#### WHAT THE TASK REQUIRES
Below are entries; tally how many lines hold the string "icon" and answer with only that figure.

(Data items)
—————

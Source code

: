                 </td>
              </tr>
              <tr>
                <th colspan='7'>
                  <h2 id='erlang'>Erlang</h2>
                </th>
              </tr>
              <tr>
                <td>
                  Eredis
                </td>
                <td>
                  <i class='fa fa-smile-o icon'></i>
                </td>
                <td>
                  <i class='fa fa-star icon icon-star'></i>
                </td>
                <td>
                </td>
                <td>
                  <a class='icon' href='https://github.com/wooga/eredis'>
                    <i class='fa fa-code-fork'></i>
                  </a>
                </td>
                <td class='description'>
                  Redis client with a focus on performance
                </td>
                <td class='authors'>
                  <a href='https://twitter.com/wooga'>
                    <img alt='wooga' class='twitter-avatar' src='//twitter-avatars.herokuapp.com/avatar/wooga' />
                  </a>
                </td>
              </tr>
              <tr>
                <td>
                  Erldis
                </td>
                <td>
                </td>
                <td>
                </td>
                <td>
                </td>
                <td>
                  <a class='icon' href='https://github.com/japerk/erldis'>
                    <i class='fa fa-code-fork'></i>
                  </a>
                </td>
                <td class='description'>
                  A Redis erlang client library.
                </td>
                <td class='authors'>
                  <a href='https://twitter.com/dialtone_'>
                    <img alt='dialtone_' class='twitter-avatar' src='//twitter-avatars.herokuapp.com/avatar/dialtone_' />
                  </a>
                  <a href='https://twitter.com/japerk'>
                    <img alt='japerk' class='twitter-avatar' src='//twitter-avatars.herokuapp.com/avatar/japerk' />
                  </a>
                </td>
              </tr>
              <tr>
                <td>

—————

#### RESULT
4